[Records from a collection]
>>>

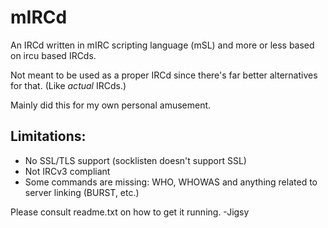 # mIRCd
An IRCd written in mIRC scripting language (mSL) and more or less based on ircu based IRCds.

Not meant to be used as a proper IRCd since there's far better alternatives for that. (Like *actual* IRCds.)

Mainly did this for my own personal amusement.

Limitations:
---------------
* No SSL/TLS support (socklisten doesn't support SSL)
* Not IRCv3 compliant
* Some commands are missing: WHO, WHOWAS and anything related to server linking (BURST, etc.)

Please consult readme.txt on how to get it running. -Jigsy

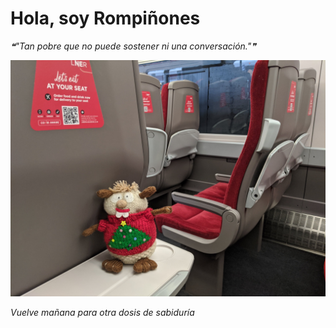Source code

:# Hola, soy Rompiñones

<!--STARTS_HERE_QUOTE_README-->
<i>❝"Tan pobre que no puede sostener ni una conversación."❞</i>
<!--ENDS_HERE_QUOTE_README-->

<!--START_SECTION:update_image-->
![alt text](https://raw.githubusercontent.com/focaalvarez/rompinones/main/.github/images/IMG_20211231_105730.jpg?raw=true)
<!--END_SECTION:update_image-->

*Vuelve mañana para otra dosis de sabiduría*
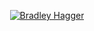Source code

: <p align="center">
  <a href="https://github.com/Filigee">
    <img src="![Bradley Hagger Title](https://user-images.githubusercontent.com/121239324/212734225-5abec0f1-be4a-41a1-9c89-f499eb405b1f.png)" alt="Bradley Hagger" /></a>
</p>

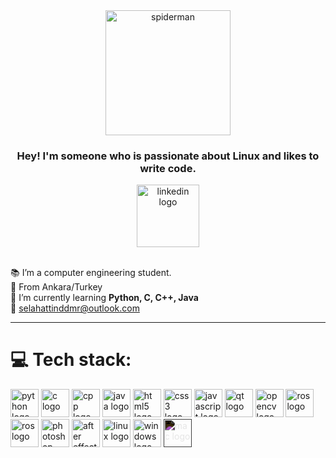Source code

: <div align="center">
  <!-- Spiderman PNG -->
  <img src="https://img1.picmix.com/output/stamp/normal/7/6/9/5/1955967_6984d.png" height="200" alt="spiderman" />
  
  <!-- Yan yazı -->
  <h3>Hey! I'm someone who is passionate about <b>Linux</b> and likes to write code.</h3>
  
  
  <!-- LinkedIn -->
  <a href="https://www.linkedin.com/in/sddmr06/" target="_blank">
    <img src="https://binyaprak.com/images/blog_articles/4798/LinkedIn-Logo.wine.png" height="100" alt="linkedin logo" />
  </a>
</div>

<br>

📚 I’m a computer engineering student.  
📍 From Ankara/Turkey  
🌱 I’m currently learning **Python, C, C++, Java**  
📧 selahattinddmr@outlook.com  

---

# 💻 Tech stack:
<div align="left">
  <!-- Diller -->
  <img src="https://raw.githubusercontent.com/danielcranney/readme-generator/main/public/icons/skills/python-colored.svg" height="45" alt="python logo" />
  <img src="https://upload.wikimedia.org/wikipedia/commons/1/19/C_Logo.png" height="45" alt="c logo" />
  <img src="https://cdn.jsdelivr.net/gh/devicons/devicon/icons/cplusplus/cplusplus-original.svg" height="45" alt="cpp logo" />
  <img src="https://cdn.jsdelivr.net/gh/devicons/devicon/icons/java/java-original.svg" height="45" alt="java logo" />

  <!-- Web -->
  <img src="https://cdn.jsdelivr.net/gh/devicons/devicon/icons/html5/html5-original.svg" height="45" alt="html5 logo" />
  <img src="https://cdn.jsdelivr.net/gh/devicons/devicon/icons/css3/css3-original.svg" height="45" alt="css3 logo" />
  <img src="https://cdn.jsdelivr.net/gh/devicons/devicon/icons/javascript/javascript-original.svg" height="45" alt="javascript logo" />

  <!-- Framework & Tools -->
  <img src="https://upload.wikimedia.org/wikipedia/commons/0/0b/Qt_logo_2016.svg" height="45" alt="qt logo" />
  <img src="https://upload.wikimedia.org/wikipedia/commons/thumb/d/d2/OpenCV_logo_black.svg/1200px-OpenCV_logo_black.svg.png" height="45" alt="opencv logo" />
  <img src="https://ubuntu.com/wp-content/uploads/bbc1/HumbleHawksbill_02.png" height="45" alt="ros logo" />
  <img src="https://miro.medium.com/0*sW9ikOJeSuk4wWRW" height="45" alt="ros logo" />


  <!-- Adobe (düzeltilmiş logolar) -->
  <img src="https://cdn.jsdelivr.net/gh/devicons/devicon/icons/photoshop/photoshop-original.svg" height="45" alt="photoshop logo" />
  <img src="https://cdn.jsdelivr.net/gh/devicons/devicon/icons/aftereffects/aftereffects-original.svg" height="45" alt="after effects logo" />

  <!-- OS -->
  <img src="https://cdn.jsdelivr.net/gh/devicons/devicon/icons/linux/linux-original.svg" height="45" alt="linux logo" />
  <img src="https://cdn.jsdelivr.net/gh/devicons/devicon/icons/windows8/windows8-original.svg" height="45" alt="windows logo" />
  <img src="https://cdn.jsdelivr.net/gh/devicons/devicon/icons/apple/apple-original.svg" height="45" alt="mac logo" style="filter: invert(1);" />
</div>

<<<

- **THE TASK**
From the data above, copy out every line with the string "images" in it.

- **RESULT OF THIS EXERCISE**
![alt text](https://raw.githubusercontent.com/focaalvarez/rompinones/main/.github/images/IMG_20211231_105730.jpg?raw=true)
    <img src="![Bradley Hagger Title](https://user-images.githubusercontent.com/121239324/212734225-5abec0f1-be4a-41a1-9c89-f499eb405b1f.png)" alt="Bradley Hagger" /></a>
    <img src="https://binyaprak.com/images/blog_articles/4798/LinkedIn-Logo.wine.png" height="100" alt="linkedin logo" />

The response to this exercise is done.